Where in the records does the word "sappeur" occur? Copy each line in which it does.

◆ Study material:
*** Block opens ***

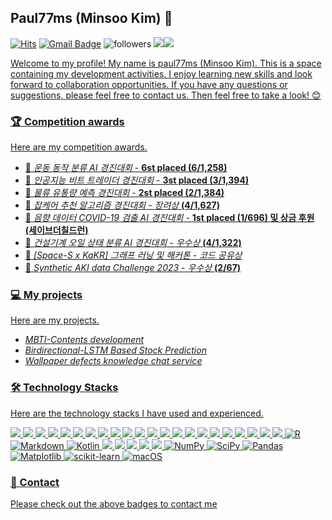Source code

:## Paul77ms (Minsoo Kim) 👋
 
[![Hits](https://hits.seeyoufarm.com/api/count/incr/badge.svg?url=https%3A%2F%2Fgithub.com%2Fzzsza)](https://hits.seeyoufarm.com) 
[![Gmail Badge](https://img.shields.io/badge/Gmail-d14836?style=flat-square&logo=Gmail&logoColor=white&link=mailto:clash833277@gmail.com)](mailto:clash833277@gmail.com)
  ![followers](https://img.shields.io/github/followers/username?style=social)
<a href="https://dacon.io/myprofile/412049/home/"><img src="https://img.shields.io/badge/Dacon-3776AB?style=flat-square&logo=D&logoColor=white"/><a href="https://dacon.io/myprofile/412049/home/"><img src="https://img.shields.io/badge/Challenger-A100FF?style=flat-square&logo=Challenger&logoColor=white"/>

Welcome to my profile! My name is paul77ms (Minsoo Kim). This is a space containing my development activities. I enjoy learning new skills and look forward to collaboration opportunities. If you have any questions or suggestions, please feel free to contact us. Then feel free to take a look! 😊

### 🏆 Competition awards
Here are my competition awards.
- 🏅 *운동 동작 분류 AI 경진대회* - **6st placed (6/1,258)**
- 🏅 *인공지능 비트 트레이더 경진대회* - **3st placed (3/1,394)**
- 🏅 *물류 유통량 예측 경진대회* - **2st placed (2/1,384)**
- 🏅 *잡케어 추천 알고리즘 경진대회* - *장려상* **(4/1,627)**
- 🏅 *음향 데이터 COVID-19 검출 AI 경진대회* - **1st placed (1/696) 및 상금 후원(세이브더칠드런)**
- 🏅 *건설기계 오일 상태 분류 AI 경진대회* - *우수상* **(4/1,322)**
- 🏅 *[Space-S x KaKR] 그래프 러닝 및 해커톤* - *코드 공유상*
- 🏅 *Synthetic AKI data Challenge 2023* - *우수상* **(2/67)**

### 💻 My projects
Here are my projects.
- *MBTI-Contents development*
- *Birdirectional-LSTM Based Stock Prediction*
- *Wallpaper defects knowledge chat service*

### 🛠️ Technology Stacks
Here are the technology stacks I have used and experienced.

<img src="https://img.shields.io/badge/Amazon AWS-232F3E?style=flat-square&logo=amazonaws&logoColor=white"/> <img src="https://img.shields.io/badge/Anaconda-44A833?style=flat-square&logo=Anaconda&logoColor=white"/> <img src="https://img.shields.io/badge/Android-3DDC84?style=flat-square&logo=android&logoColor=white"/> <img src="https://img.shields.io/badge/Android Studio-3DDC84?style=flat-square&logo=Android Studio&logoColor=white"/> <img src="https://img.shields.io/badge/Bootstrapap-7952B3?style=flat-square&logo=bootstrap&logoColor=white"/> <img src="https://img.shields.io/badge/CSS3-1572B6?style=flat-square&logo=css3&logoColor=white"/> <img src="https://img.shields.io/badge/django-092E20?style=flat-square&logo=django&logoColor=white"/> <img src="https://img.shields.io/badge/C-A8B9CC?style=flat-square&logo=C&logoColor=white"/> <img src="https://img.shields.io/badge/Docker-2496ED?style=flat-square&logo=Docker&logoColor=white"/> <img src="https://img.shields.io/badge/GitHub-181717?style=flat-square&logo=GitHub&logoColor=white"/> <img src="https://img.shields.io/badge/Google Colab-F9AB00?style=flat-square&logo=Google Colab&logoColor=white"/> <img src="https://img.shields.io/badge/HTML5-E34F26?style=flat-square&logo=html5&logoColor=white"/> <img src="https://img.shields.io/badge/JavaScript-F7DF1E?style=flat-square&logo=javascript&logoColor=black"/> <img src="https://img.shields.io/badge/Linux-FCC624?style=flat-square&logo=linux&logoColor=black"/> <img src="https://img.shields.io/badge/Linux-FCC624?style=flat-square&logo=linux&logoColor=black"/> <img src="https://img.shields.io/badge/ORACLE-F80000?style=flat-square&logo=oracle&logoColor=white"/> <img src="https://img.shields.io/badge/PyCharm-000000?style=flat-square&logo=PyCharm&logoColor=white"/> <img src="https://img.shields.io/badge/Python-3776AB?style=flat-square&logo=Python&logoColor=white"/> <img src="https://img.shields.io/badge/Selenium-43B02A?style=flat-square&logo=Selenium&logoColor=white"/> <img src="https://img.shields.io/badge/Ubuntu-E95420?style=flat-square&logo=Ubuntu&logoColor=white"/> <img src="https://img.shields.io/badge/Visual Studio-5C2D91?style=flat-square&logo=Visual Studio&logoColor=white"/> <img src="https://img.shields.io/badge/Visual Studio Code-007ACC?style=flat-square&logo=Visual Studio Code&logoColor=white"/>
![R](https://img.shields.io/badge/r-%23276DC3.svg?style=for-the-badge&logo=r&logoColor=white)
![Markdown](https://img.shields.io/badge/markdown-%23000000.svg?style=for-the-badge&logo=markdown&logoColor=white)
![Kotlin](https://img.shields.io/badge/kotlin-%237F52FF.svg?style=for-the-badge&logo=kotlin&logoColor=white)
<img src="https://img.shields.io/badge/Kaggle-20BEFF?style=for-the-badge&logo=Kaggle&logoColor=white"/>
<img src="https://img.shields.io/badge/ChatGPT-74aa9c?style=for-the-badge&logo=openai&logoColor=white"/>
<img src="https://img.shields.io/badge/Keras-FF0000?style=for-the-badge&logo=keras&logoColor=white"/>
<img src="https://img.shields.io/badge/PyTorch-EE4C2C?style=for-the-badge&logo=pytorch&logoColor=white"/>
<img src="https://img.shields.io/badge/TensorFlow-FF6F00?style=for-the-badge&logo=tensorflow&logoColor=white"/>
![NumPy](https://img.shields.io/badge/numpy-%23013243.svg?style=for-the-badge&logo=numpy&logoColor=white)
![SciPy](https://img.shields.io/badge/SciPy-%230C55A5.svg?style=for-the-badge&logo=scipy&logoColor=%white)
![Pandas](https://img.shields.io/badge/pandas-%23150458.svg?style=for-the-badge&logo=pandas&logoColor=white)
![Matplotlib](https://img.shields.io/badge/Matplotlib-%23ffffff.svg?style=for-the-badge&logo=Matplotlib&logoColor=black)
![scikit-learn](https://img.shields.io/badge/scikit--learn-%23F7931E.svg?style=for-the-badge&logo=scikit-learn&logoColor=white)
![macOS](https://img.shields.io/badge/mac%20os-000000?style=for-the-badge&logo=macos&logoColor=F0F0F0)

### 💬 Contact
Please check out the above badges to contact me
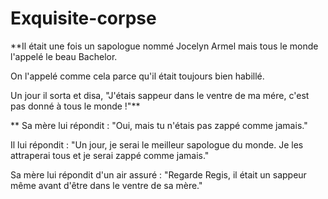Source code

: # Exquisite-corpse

**Il était une fois un sapologue nommé Jocelyn Armel mais tous le monde l'appelé le beau Bachelor.

On l'appelé comme cela parce qu'il était toujours bien habillé.

Un jour il sorta et disa, "J'étais sappeur dans le ventre de ma mére, c'est pas donné à tous le monde !"**

** Sa mère lui répondit : "Oui, mais tu n'étais pas zappé comme jamais."

Il lui répondit : "Un jour, je serai le meilleur sapologue du monde. Je les attraperai tous et je serai zappé comme jamais."

Sa mère lui répondit d'un air assuré : "Regarde Regis, il était un sappeur même avant d'être dans le ventre de sa mère."
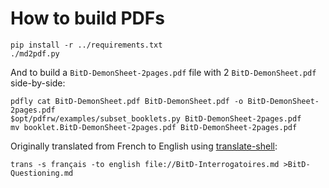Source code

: # How to build PDFs

    pip install -r ../requirements.txt
    ./md2pdf.py

And to build a `BitD-DemonSheet-2pages.pdf` file with 2 `BitD-DemonSheet.pdf` side-by-side:

    pdfly cat BitD-DemonSheet.pdf BitD-DemonSheet.pdf -o BitD-DemonSheet-2pages.pdf
    $opt/pdfrw/examples/subset_booklets.py BitD-DemonSheet-2pages.pdf
    mv booklet.BitD-DemonSheet-2pages.pdf BitD-DemonSheet-2pages.pdf

<!-- Printing required to: pdf2img2pdf.sh BitD-DemonSheet-2pages.pdf --landscape -->

Originally translated from French to English using [translate-shell](https://github.com/soimort/translate-shell):

    trans -s français -to english file://BitD-Interrogatoires.md >BitD-Questioning.md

*** Block closes ***

◆ Exercise output:
Un jour il sorta et disa, "J'étais sappeur dans le ventre de ma mére, c'est pas donné à tous le monde !"**
Sa mère lui répondit d'un air assuré : "Regarde Regis, il était un sappeur même avant d'être dans le ventre de sa mère."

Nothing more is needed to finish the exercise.